Так, припевая вдвоем и приговаривая, они потихоньку разжали на Таниной шее цепкий обруч, стянули с головы ребенка теплую шапку, повозившись немного с мудреными застежками под его подбородком. Слипшиеся и мокрые нежно-пшеничного цвета кудряшки тут же упали на бледный лобик, голубые глаза в светлых ресничках взглянули на бабку Пелагею настороженно.

— Не бойся, маленький… Это бабушка, она хорошая… — продолжала монотонно-ласково приговаривать Таня, осторожно расстегивая «молнию» на сине-красном пухлом комбинезоне. — Вот так, сейчас одежку снимем… Пить хочешь? Ты мокрый весь…

— Я сейчас водички тепленькой принесу, Тань… — метнулась на кухню бабка Пелагея. — И молочко кипятить на плиту приставлю. А может, ему кашу сварить?

Ни молока, ни каши спасенное Таней детище не дождалось. Напившись жадно воды из большой кружки, тут же заклевало носом, растеклось горячим влажным пластилином в Таниных руках. И заснуло, свесив с ее плеча пшеничную кудрявую голову.

— Бабушка, возьми его тихонько, уложи на мой диван… — прошептала она устало. — У меня уже сил недостанет…

— Тань, а чей он, интересно, парнишонка-то этот? — полюбопытничала бабка Пелагея, стягивая осторожно с ребенка влажную одежду и укутывая его поплотнее в мягкое одеяло. — Рубашечка-то на ём шибко уж хороша. И ботиночки справные, и крестик на цепочке золотой с белым камушком…

— Мальчик все-таки… Я почему-то так и подумала сразу, что это мальчик… — улыбнулась сама себе Таня, тяжело поднимаясь с дивана.

Голову опять сильно закружило, вдобавок отчего-то было больно ступить на правую ногу. И спина с трудом распрямилась, будто камушками острыми промолотил кто-то торопливо, пройдясь по каждому позвонку сверху вниз. Скинув на диван шубу, она медленно похромала в ванную, приволакивая за собой прямо на глазах разбухающую в голени ногу. Однако боль была не такой уж и нестерпимой, так, неудобство некоторое доставляла. Перелома, по крайней мере, точно нет. Надо перевязать покрепче, к утру пройдет…
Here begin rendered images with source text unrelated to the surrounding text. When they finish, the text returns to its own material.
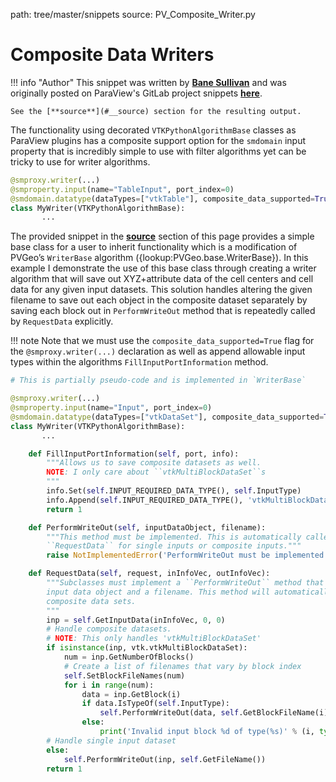 path: tree/master/snippets
source: PV_Composite_Writer.py

# Composite Data Writers

!!! info "Author"
    This snippet was written by [**Bane Sullivan**](http://banesullivan.com) and was originally posted on ParaView's GitLab project snippets [**here**](https://gitlab.kitware.com/paraview/paraview/snippets/425).

    See the [**source**](#__source) section for the resulting output.

The functionality using decorated `VTKPythonAlgorithmBase` classes as ParaView
plugins has a composite support option for the `smdomain` input property that is
incredibly simple to use with filter algorithms yet can be tricky to use for
writer algorithms.

```py hl_lines="3"
@smproxy.writer(...)
@smproperty.input(name="TableInput", port_index=0)
@smdomain.datatype(dataTypes=["vtkTable"], composite_data_supported=True)
class MyWriter(VTKPythonAlgorithmBase):
       ...
```

The provided snippet in the [**source**](#__source) section of this page
provides a simple base class for a user to inherit functionality which is a
modification of PVGeo’s `WriterBase` algorithm ({lookup:PVGeo.base.WriterBase}).
In this example I demonstrate the use of this base class through creating a
writer algorithm that will save out XYZ+attribute data of the cell centers and
cell data for any given input datasets. This solution handles altering the given
filename to save out each object in the composite dataset separately by saving
each block out in `PerformWriteOut`  method that is repeatedly called by
`RequestData` explicitly.

!!! note
    Note that we must use the `composite_data_supported=True` flag for the `@smproxy.writer(...)` declaration as well as append allowable input types within the algorithms `FillInputPortInformation` method.



```py hl_lines="5 14 17 18 19 20"
# This is partially pseudo-code and is implemented in `WriterBase`

@smproxy.writer(...)
@smproperty.input(name="Input", port_index=0)
@smdomain.datatype(dataTypes=["vtkDataSet"], composite_data_supported=True)
class MyWriter(VTKPythonAlgorithmBase):
       ...

    def FillInputPortInformation(self, port, info):
        """Allows us to save composite datasets as well.
        NOTE: I only care about ``vtkMultiBlockDataSet``s
        """
        info.Set(self.INPUT_REQUIRED_DATA_TYPE(), self.InputType)
        info.Append(self.INPUT_REQUIRED_DATA_TYPE(), 'vtkMultiBlockDataSet')
        return 1

    def PerformWriteOut(self, inputDataObject, filename):
        """This method must be implemented. This is automatically called by
        ``RequestData`` for single inputs or composite inputs."""
        raise NotImplementedError('PerformWriteOut must be implemented!')

    def RequestData(self, request, inInfoVec, outInfoVec):
        """Subclasses must implement a ``PerformWriteOut`` method that takes an
        input data object and a filename. This method will automatically handle
        composite data sets.
        """
        inp = self.GetInputData(inInfoVec, 0, 0)
        # Handle composite datasets.
        # NOTE: This only handles 'vtkMultiBlockDataSet'
        if isinstance(inp, vtk.vtkMultiBlockDataSet):
            num = inp.GetNumberOfBlocks()
            # Create a list of filenames that vary by block index
            self.SetBlockFileNames(num)
            for i in range(num):
                data = inp.GetBlock(i)
                if data.IsTypeOf(self.InputType):
                    self.PerformWriteOut(data, self.GetBlockFileName(i))
                else:
                    print('Invalid input block %d of type(%s)' % (i, type(data)))
        # Handle single input dataset
        else:
            self.PerformWriteOut(inp, self.GetFileName())
        return 1

```
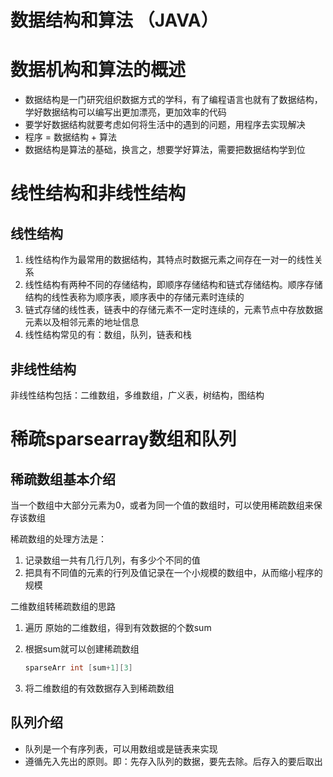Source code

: # 数据结构和算法 （JAVA）

# 数据机构和算法的概述

- 数据结构是一门研究组织数据方式的学科，有了编程语言也就有了数据结构，学好数据结构可以编写出更加漂亮，更加效率的代码
- 要学好数据结构就要考虑如何将生活中的遇到的问题，用程序去实现解决
- 程序 = 数据结构 + 算法
- 数据结构是算法的基础，换言之，想要学好算法，需要把数据结构学到位

# 线性结构和非线性结构

## 线性结构

1. 线性结构作为最常用的数据结构，其特点时数据元素之间存在一对一的线性关系
2. 线性结构有两种不同的存储结构，即顺序存储结构和链式存储结构。顺序存储结构的线性表称为顺序表，顺序表中的存储元素时连续的
3. 链式存储的线性表，链表中的存储元素不一定时连续的，元素节点中存放数据元素以及相邻元素的地址信息
4. 线性结构常见的有：数组，队列，链表和栈

## 非线性结构

非线性结构包括：二维数组，多维数组，广义表，树结构，图结构

# 稀疏sparsearray数组和队列

## 稀疏数组基本介绍

当一个数组中大部分元素为0，或者为同一个值的数组时，可以使用稀疏数组来保存该数组

稀疏数组的处理方法是：

1. 记录数组一共有几行几列，有多少个不同的值
2. 把具有不同值的元素的行列及值记录在一个小规模的数组中，从而缩小程序的规模

二维数组转稀疏数组的思路

1. 遍历 原始的二维数组，得到有效数据的个数sum

2. 根据sum就可以创建稀疏数组

   ```java
   sparseArr int [sum+1][3]
   ```

   

3. 将二维数组的有效数据存入到稀疏数组

## 队列介绍

- 队列是一个有序列表，可以用数组或是链表来实现
- 遵循先入先出的原则。即：先存入队列的数据，要先去除。后存入的要后取出

​     













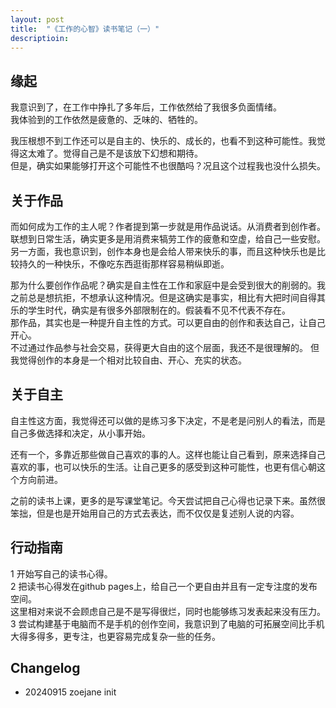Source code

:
 ```yaml
---
layout: post
title:  "《工作的心智》读书笔记（一）"
descriptioin: 
---
```


## 缘起
我意识到了，在工作中挣扎了多年后，工作依然给了我很多负面情绪。  
我体验到的工作依然是疲惫的、乏味的、牺牲的。

我压根想不到工作还可以是自主的、快乐的、成长的，也看不到这种可能性。我觉得这太难了。觉得自己是不是该放下幻想和期待。  
但是，确实如果能够打开这个可能性不也很酷吗？况且这个过程我也没什么损失。

## 关于作品
而如何成为工作的主人呢？作者提到第一步就是用作品说话。从消费者到创作者。联想到日常生活，确实更多是用消费来犒劳工作的疲惫和空虚，给自己一些安慰。  
另一方面，我也意识到，创作本身也是会给人带来快乐的事，而且这种快乐也是比较持久的一种快乐，不像吃东西逛街那样容易稍纵即逝。

那为什么要创作作品呢？确实是自主性在工作和家庭中是会受到很大的削弱的。我之前总是想抗拒，不想承认这种情况。但是这确实是事实，相比有大把时间自得其乐的学生时代，确实是有很多外部限制在的。假装看不见不代表不存在。  
那作品，其实也是一种提升自主性的方式。可以更自由的创作和表达自己，让自己开心。  
不过通过作品参与社会交易，获得更大自由的这个层面，我还不是很理解的。
但我觉得创作的本身是一个相对比较自由、开心、充实的状态。

## 关于自主
自主性这方面，我觉得还可以做的是练习多下决定，不是老是问别人的看法，而是自己多做选择和决定，从小事开始。

还有一个，多靠近那些做自己喜欢的事的人。这样也能让自己看到，原来选择自己喜欢的事，也可以快乐的生活。让自己更多的感受到这种可能性，也更有信心朝这个方向前进。

之前的读书上课，更多的是写课堂笔记。今天尝试把自己心得也记录下来。虽然很笨拙，但是也是开始用自己的方式去表达，而不仅仅是复述别人说的内容。

## 行动指南
1 开始写自己的读书心得。  
2 把读书心得发在github pages上，给自己一个更自由并且有一定专注度的发布空间。  
这里相对来说不会顾虑自己是不是写得很烂，同时也能够练习发表起来没有压力。  
3 尝试构建基于电脑而不是手机的创作空间，我意识到了电脑的可拓展空间比手机大得多得多，更专注，也更容易完成复杂一些的任务。

## Changelog
- 20240915 zoejane init
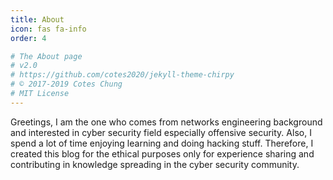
 ```yaml
---
title: About
icon: fas fa-info
order: 4

# The About page
# v2.0
# https://github.com/cotes2020/jekyll-theme-chirpy
# © 2017-2019 Cotes Chung
# MIT License
---
```



Greetings, I am the one who comes from networks engineering background and interested in cyber security field especially offensive security. Also, I spend a lot of time enjoying learning and doing hacking stuff. Therefore, I created this blog for the ethical purposes only for experience sharing and contributing in knowledge spreading in the cyber security community.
А вот с лицом дело обстояло гораздо, гораздо хуже. Запекшаяся ссадина на виске и на лбу подсохла безобразной и безнадежной коркой, замешанной неумелыми стараниями сердобольной женщины на крови с йодом, к тому же в область этой ссадины попала и бровь, и ее потянуло слегка вправо и вверх вместе с веком, отчего лицо приняло совсем уж какое-то придурковатое выражение. Таня и так в красотках писаных никогда не числилась, как она сама о себе совершенно искренне полагала, а тут и вовсе ссадина эта окончательно попортила круглое и простое, как сытый румяный блин, деревенское ее лицо. Хотя если вот бабку Пелагею послушать, так красивше Таньки других девок на всем белом свете вовек не сыскать. И кожа у нее будто бы белая да вкусно-сливочная, и румянец свекольный во все щеку, и коса крепкая, и нога твердая и справная под ней выросла, и все остальные части тела тоже будто ничего… Ну так на то она и бабка, чтоб внучку свою хвалить. Может, в деревне Селиверстово Таня и числилась бы со всеми этими прелестями в каких-нибудь мало-мальских красавицах, а в городе с этим добром номер не пройдет. В городе другая красота в цене, прямо красоте деревенской противоположная. Да и отстала бабка от времени со своими понятиями. Нынче и деревенскую девчонку, бывает, от городской не отличишь. И костьми так же греметь старается, и майки те же до пупа носит, и штаны, до неприличия опавшие с худосочной задницы… Вообще, мода эта молодежная как-то мимо Тани прошла. Тетя Клава так ее с шестнадцати лет загоняла, что не до моды ей было — живой бы остаться. А теперь уж и вообще ни к чему ей худеть да модничать. Какие такие моды в двадцать семь лет? Ладно уж, и так хорошо. Какая есть, такая есть…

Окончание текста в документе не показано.